Transcribe word for word the lines below from the line with "### Quiz - [Test" through the line with "- [YouTube: Introduction", ends included.

===== RECORDS =====

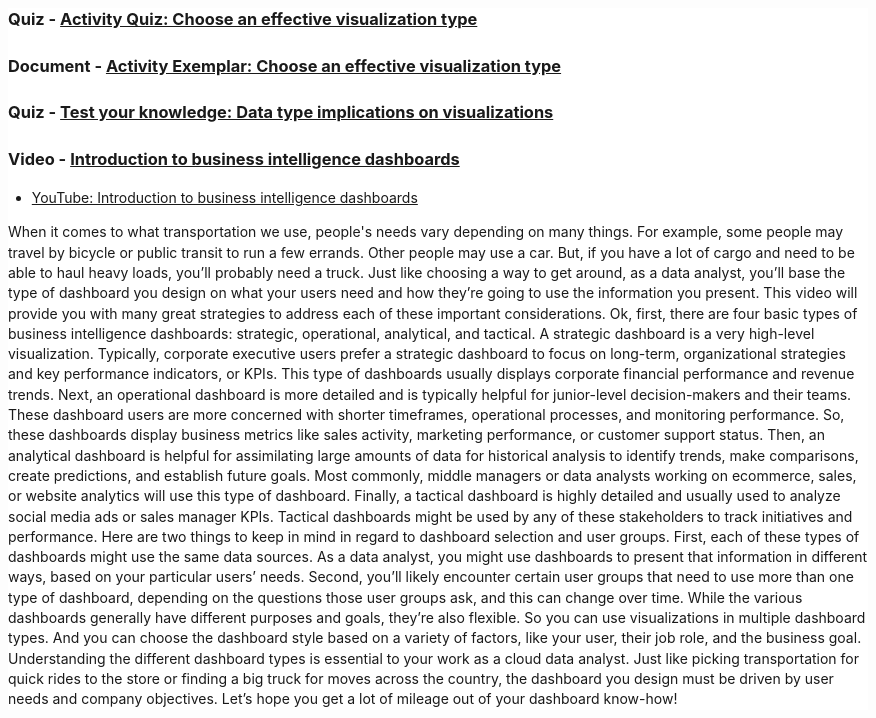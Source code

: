 ### Quiz - [Activity Quiz: Choose an effective visualization type](https://www.cloudskillsboost.google/course_templates/964/quizzes/486443)

### Document - [Activity Exemplar: Choose an effective visualization type](https://www.cloudskillsboost.google/course_templates/964/documents/486444)

### Quiz - [Test your knowledge: Data type implications on visualizations](https://www.cloudskillsboost.google/course_templates/964/quizzes/486445)

### Video - [Introduction to business intelligence dashboards](https://www.cloudskillsboost.google/course_templates/964/video/486446)

- [YouTube: Introduction to business intelligence dashboards](https://www.youtube.com/watch?v=Xsxg2UKUNmU)

When it comes to what transportation we use, people's needs vary depending on many things. For example, some people may travel by bicycle or public transit to run a few errands. Other people may use a car. But, if you have a lot of cargo and need to be able to haul heavy loads, you’ll probably need a truck. Just like choosing a way to get around, as a data analyst, you’ll base the type of dashboard you design on what your users need and how they’re going to use the information you present. This video will provide you with many great strategies to address each of these important considerations. Ok, first, there are four basic types of business intelligence dashboards: strategic, operational, analytical, and tactical. A strategic dashboard is a very high-level visualization. Typically, corporate executive users prefer a strategic dashboard to focus on long-term, organizational strategies and key performance indicators, or KPIs. This type of dashboards usually displays corporate financial performance and revenue trends. Next, an operational dashboard is more detailed and is typically helpful for junior-level decision-makers and their teams. These dashboard users are more concerned with shorter timeframes, operational processes, and monitoring performance. So, these dashboards display business metrics like sales activity, marketing performance, or customer support status. Then, an analytical dashboard is helpful for assimilating large amounts of data for historical analysis to identify trends, make comparisons, create predictions, and establish future goals. Most commonly, middle managers or data analysts working on ecommerce, sales, or website analytics will use this type of dashboard. Finally, a tactical dashboard is highly detailed and usually used to analyze social media ads or sales manager KPIs. Tactical dashboards might be used by any of these stakeholders to track initiatives and performance. Here are two things to keep in mind in regard to dashboard selection and user groups. First, each of these types of dashboards might use the same data sources. As a data analyst, you might use dashboards to present that information in different ways, based on your particular users’ needs. Second, you’ll likely encounter certain user groups that need to use more than one type of dashboard, depending on the questions those user groups ask, and this can change over time. While the various dashboards generally have different purposes and goals, they’re also flexible. So you can use visualizations in multiple dashboard types. And you can choose the dashboard style based on a variety of factors, like your user, their job role, and the business goal. Understanding the different dashboard types is essential to your work as a cloud data analyst. Just like picking transportation for quick rides to the store or finding a big truck for moves across the country, the dashboard you design must be driven by user needs and company objectives. Let’s hope you get a lot of mileage out of your dashboard know-how!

=====

## SOLUTION BELOW:
### Quiz - [Test your knowledge: Data type implications on visualizations](https://www.cloudskillsboost.google/course_templates/964/quizzes/486445)

### Video - [Introduction to business intelligence dashboards](https://www.cloudskillsboost.google/course_templates/964/video/486446)

- [YouTube: Introduction to business intelligence dashboards](https://www.youtube.com/watch?v=Xsxg2UKUNmU)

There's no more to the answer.